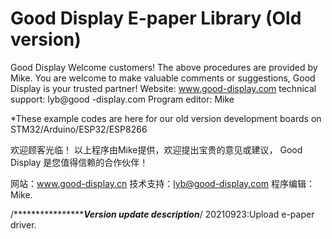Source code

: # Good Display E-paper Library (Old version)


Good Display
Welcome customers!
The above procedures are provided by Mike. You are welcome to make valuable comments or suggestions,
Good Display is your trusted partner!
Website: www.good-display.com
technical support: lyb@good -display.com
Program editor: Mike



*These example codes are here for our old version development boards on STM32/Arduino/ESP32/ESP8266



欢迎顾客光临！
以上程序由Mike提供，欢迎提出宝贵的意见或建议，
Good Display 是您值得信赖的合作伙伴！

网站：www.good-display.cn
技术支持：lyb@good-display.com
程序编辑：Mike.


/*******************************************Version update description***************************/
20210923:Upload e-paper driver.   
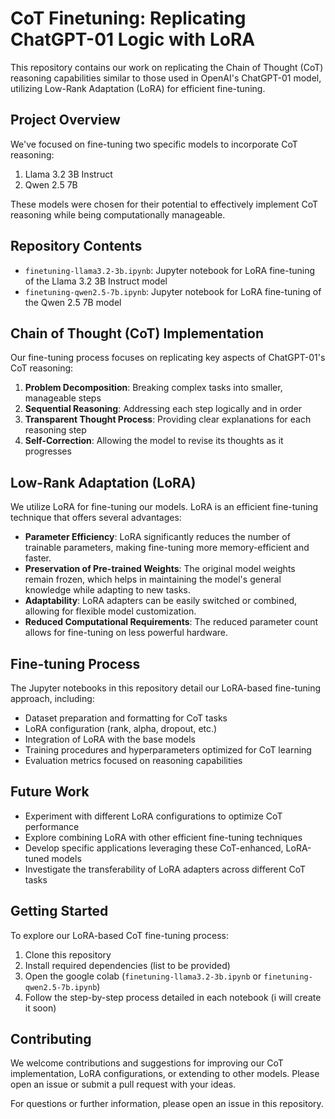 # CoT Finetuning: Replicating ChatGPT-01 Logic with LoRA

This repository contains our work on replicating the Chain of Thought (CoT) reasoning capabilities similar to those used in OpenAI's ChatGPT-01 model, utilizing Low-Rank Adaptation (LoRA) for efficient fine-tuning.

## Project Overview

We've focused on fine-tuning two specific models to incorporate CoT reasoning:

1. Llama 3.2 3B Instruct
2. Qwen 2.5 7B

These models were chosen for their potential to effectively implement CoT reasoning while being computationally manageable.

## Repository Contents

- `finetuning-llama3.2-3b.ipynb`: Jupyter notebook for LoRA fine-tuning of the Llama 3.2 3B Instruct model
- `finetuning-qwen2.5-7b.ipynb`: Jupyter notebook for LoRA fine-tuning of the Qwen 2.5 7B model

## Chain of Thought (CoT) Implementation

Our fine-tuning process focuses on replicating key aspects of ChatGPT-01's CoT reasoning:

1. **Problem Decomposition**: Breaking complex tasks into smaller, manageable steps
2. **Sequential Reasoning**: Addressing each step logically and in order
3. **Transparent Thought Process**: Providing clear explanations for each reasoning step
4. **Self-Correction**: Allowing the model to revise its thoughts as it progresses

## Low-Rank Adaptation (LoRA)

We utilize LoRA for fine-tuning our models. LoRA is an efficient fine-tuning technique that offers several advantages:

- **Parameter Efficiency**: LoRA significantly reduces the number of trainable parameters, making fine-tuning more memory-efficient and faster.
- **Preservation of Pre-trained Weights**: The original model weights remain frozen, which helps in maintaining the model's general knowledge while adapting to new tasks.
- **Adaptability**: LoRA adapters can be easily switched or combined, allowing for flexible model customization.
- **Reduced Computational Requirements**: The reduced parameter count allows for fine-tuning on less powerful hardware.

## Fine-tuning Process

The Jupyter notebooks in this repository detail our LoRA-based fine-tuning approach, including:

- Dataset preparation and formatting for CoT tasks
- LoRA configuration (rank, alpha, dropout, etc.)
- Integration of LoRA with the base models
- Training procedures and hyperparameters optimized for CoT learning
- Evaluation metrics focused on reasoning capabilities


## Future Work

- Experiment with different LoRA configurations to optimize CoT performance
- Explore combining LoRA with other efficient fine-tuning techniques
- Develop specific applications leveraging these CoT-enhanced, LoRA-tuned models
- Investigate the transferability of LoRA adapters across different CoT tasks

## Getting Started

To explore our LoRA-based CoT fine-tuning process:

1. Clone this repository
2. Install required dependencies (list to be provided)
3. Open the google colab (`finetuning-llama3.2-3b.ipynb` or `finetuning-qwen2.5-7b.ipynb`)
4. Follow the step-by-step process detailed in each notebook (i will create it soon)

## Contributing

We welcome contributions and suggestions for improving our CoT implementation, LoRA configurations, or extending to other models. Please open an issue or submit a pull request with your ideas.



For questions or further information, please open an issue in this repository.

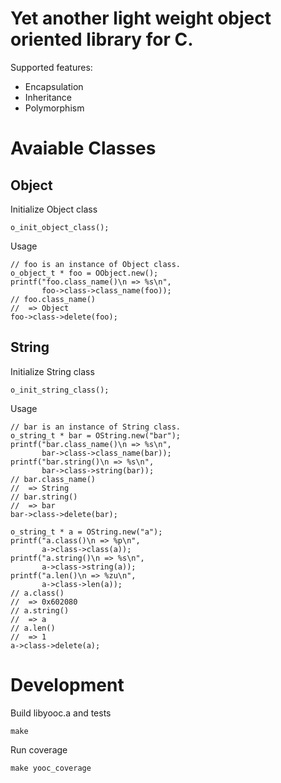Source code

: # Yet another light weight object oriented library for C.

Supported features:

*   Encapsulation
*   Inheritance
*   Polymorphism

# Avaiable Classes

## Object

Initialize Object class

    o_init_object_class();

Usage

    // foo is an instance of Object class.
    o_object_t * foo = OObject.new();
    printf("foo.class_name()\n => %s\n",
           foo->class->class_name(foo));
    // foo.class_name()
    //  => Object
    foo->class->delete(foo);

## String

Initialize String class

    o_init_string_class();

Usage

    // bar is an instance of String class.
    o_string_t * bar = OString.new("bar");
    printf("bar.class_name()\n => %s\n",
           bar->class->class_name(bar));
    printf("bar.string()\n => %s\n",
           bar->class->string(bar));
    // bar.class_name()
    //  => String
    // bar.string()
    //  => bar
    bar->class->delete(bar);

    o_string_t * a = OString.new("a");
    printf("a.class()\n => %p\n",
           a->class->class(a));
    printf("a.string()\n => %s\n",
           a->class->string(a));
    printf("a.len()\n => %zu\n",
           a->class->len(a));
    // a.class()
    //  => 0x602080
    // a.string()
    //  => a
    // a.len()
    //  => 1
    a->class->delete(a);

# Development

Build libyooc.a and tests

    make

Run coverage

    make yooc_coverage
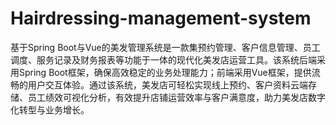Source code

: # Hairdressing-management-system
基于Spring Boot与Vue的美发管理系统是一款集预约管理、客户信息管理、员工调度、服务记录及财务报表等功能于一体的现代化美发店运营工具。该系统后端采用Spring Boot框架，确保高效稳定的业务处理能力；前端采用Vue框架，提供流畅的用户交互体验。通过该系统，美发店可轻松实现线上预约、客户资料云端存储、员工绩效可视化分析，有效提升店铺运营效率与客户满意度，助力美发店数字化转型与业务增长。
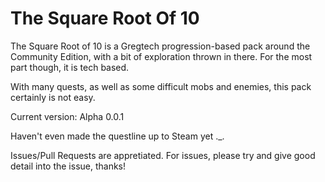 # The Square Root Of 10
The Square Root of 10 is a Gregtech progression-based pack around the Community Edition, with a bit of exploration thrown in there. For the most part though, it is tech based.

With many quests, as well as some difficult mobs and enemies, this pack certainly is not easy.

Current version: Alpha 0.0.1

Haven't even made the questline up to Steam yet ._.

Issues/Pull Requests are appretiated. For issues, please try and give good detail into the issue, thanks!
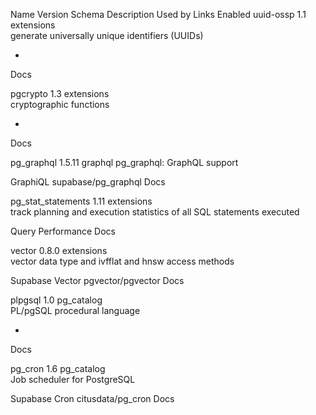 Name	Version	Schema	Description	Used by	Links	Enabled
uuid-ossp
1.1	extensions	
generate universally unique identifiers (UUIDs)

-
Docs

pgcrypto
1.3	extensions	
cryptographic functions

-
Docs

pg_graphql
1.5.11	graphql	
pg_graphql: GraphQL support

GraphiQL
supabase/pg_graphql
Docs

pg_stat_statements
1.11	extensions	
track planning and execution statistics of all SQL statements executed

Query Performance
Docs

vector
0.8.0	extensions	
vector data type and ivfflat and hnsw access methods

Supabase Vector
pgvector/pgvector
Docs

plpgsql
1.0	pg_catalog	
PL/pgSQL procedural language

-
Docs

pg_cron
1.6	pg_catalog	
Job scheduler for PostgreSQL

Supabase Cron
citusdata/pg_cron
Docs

□ □ □ □ □ □ □

WORK REQUEST:
Only exact duplicates of the lines from the one containing "make yooc_coverage" through the final line of the entries, both included, are needed, with pictures left out.

RESULT BELOW:
    make yooc_coverage
Source code

: # Hairdressing-management-system
基于Spring Boot与Vue的美发管理系统是一款集预约管理、客户信息管理、员工调度、服务记录及财务报表等功能于一体的现代化美发店运营工具。该系统后端采用Spring Boot框架，确保高效稳定的业务处理能力；前端采用Vue框架，提供流畅的用户交互体验。通过该系统，美发店可轻松实现线上预约、客户资料云端存储、员工绩效可视化分析，有效提升店铺运营效率与客户满意度，助力美发店数字化转型与业务增长。
 # The Square Root Of 10
The Square Root of 10 is a Gregtech progression-based pack around the Community Edition, with a bit of exploration thrown in there. For the most part though, it is tech based.

With many quests, as well as some difficult mobs and enemies, this pack certainly is not easy.

Current version: Alpha 0.0.1

Haven't even made the questline up to Steam yet ._.

Issues/Pull Requests are appretiated. For issues, please try and give good detail into the issue, thanks!
 Name	Version	Schema	Description	Used by	Links	Enabled
uuid-ossp
1.1	extensions	
generate universally unique identifiers (UUIDs)

-
Docs

pgcrypto
1.3	extensions	
cryptographic functions

-
Docs

pg_graphql
1.5.11	graphql	
pg_graphql: GraphQL support

GraphiQL
supabase/pg_graphql
Docs

pg_stat_statements
1.11	extensions	
track planning and execution statistics of all SQL statements executed

Query Performance
Docs

vector
0.8.0	extensions	
vector data type and ivfflat and hnsw access methods

Supabase Vector
pgvector/pgvector
Docs

plpgsql
1.0	pg_catalog	
PL/pgSQL procedural language

-
Docs

pg_cron
1.6	pg_catalog	
Job scheduler for PostgreSQL

Supabase Cron
citusdata/pg_cron
Docs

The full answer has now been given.